Sounds too good to be true, Trev. I'm in whatever the rest of those wasters decide.  :lol: 

How about a run on the shiny bling you have just to complete the day? :super:


----------



## mikem108 (15/1/07)

Thanks guys, Feb 3 or 17th would work better for me as I should clean up my garden a bit.

I'm planning on lining up a few lesser known commercial Pale Ales for a tasting. e.g. Pigs Fly, Murray's, Barons Bitter etc. 

and two of my own on tap.

On feb3,17 and 24th I shouldn't have any evening commitments so there won't be such an urgency to kick anyone out.

And the time 1pm onwards



Edited because I forgot it was the Missus's birthday on the 6th and I will be committed for something or other on the 10th.


----------



## Stuster (15/1/07)

Well, after supporting the 10th I find that I'm going away on the 10th. Doh. h34r: 

So would anyone have a problem with the 3rd? I promise to bring a few of the IIPAs from the last brew day.


----------



## mikem108 (15/1/07)

In fact the 3rd or the 17th will be the best.




:huh: editted because the missus's birthday is on the 6th and I will surely be otherwise occupied on the 10th

Sorry for my sieve like brain!


----------



## mikem108 (15/1/07)

See edits in previous posts


BTW- Open invite to any ISB guys who want to pop in for a schooner or 2 anythime not just when theres an official meet on.


----------



## Barramundi (15/1/07)

im voting for the 17th that way everyone gets a chance to settle into the new year , mike gets to tidy his garden , and if need be we can discuss a bit of a brew day, do we still wanna do the newbie thing whilst the "pro's" supervise and guide ??

oh and mike be careful with open invites youll get people like me lobbing at ya door everyday *LOL* and we wont tell ya missus you forgot her birthday either ...

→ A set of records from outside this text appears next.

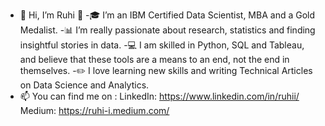 - 👋 Hi, I’m Ruhi :woman:
-:mortar_board: I’m an IBM Certified Data Scientist, MBA and a Gold Medalist.
-:bar_chart: I’m really passionate about research, statistics and finding insightful stories in data. 
-:computer: I am skilled in Python, SQL and Tableau, and believe that these tools are a means to an end, not the end in themselves.
-:pencil2: I love learning new skills and writing Technical Articles on Data Science and Analytics.
- 📫 You can find me on :
      LinkedIn: https://www.linkedin.com/in/ruhii/
      Medium: https://ruhi-i.medium.com/

<!---
ruhi-i/ruhi-i is a ✨ special ✨ repository because its `README.md` (this file) appears on your GitHub profile.
You can click the Preview link to take a look at your changes.
--->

should we do a bulk email for the 17th and let everyone know ??? 

ben S , how up to date is that mailout thingymajig you created ??? ie who isnt on it ??

trev's idea for march sounds great too !!!


----------



## barls (15/1/07)

are we still going for the amber ale or something else at this brew day. im up to come but it all depends on work and whats happening


----------



## mikem108 (16/1/07)

Lets lock it in Eddie! 17th that is.


----------



## Edgecliff Brewer (16/1/07)

17th is good for me too


----------



## mikem108 (18/1/07)

If we are going to brew lets start earlier 11am perhaps?


----------



## barls (18/1/07)

so the 17th of feb it is then, i agree if we are brewing lets start earlier than 11 maybe 9.30 or does that sound too early


----------



## DrewCarey82 (18/1/07)

Its always awkward cracking open a beer then but I am keen


----------



## mikem108 (18/1/07)

9.30 is too early for me, I need time to set up and prepare and get the Missus off to work.


----------



## DJR (18/1/07)

Guys

The wife has had our little one as of Tuesday night, 3.6kg and 50cm, so she's a pretty big little girl. I should, fingers crossed, be able to make it at least for a couple of hours. I have a Cream Ale, a selection of APA's, a Boh Pils and a Roggenbier to try out. I might even bring along the old Raspberry Wheat.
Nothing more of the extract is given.